The Daisy Reality Show Returns and Reminisces

Readers, if you haven’t been around long enough to recognize the Daisy Reality Show, here’s a brief introduction.

Daisy (yours truly) hosts a reality show at the O.K. Chorale. The show’s director and her bumbling assistant keep the show on track and provide a running commentary off-screen. This episode “aired” in late summer of 2013, two years before the surprise guest was recruited to become Speaker of the House. Oh, sorry. Was that a spoiler? Well, here goes.

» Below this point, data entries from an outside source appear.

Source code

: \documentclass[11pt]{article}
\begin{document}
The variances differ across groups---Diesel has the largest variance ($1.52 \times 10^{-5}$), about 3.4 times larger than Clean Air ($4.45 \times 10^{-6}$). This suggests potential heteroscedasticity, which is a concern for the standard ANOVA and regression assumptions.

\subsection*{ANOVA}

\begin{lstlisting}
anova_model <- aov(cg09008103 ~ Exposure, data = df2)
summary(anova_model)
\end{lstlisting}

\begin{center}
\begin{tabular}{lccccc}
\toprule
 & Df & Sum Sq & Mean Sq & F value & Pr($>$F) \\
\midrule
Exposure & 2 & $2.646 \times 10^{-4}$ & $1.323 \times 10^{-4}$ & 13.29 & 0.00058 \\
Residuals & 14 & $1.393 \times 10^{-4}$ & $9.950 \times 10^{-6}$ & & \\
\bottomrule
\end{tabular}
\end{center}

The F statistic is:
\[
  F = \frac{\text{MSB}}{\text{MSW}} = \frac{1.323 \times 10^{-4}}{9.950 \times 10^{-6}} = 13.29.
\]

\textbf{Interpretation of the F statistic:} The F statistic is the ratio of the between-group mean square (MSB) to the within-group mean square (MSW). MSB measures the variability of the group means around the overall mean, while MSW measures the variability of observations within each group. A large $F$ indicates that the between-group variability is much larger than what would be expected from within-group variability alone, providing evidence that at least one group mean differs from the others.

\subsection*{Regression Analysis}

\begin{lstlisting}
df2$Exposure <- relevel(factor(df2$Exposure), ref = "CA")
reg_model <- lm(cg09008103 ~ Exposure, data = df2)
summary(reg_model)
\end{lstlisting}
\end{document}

Daisy: I’m baking cookies this afternoon. We have no snack foods worth eating. Well, few snack foods in the house. Peanuts, cashews, the makings for trail mix – that’s it.

Assistant: I see chips. What’s wrong with potato chips?

He had to ask, didn’t he?

Daisy: It’s like Michael Pollan says in his Food Rules: Eat food, not too much, mostly plants. In this case, I’m following his advice that whole foods are better than processed foods and junk food is okay in moderation when I make it myself.

Assistant (pretending to understand): Oh.

Daisy’s cell phone chirps, indicating a text message. 

Daisy: Oh, it’s La Petite. She says:

So we were sitting at the fair eating ice cream and I spotted something terrifying — Paul Ryan.

Daisy (Laughing): That’s my daughter, a good progressive young woman! I’ll respond and tell her to run, run fast, run far in the other direction.

Director: Oh, I remember you were a volunteer for Obama last year. Was it really only a year ago?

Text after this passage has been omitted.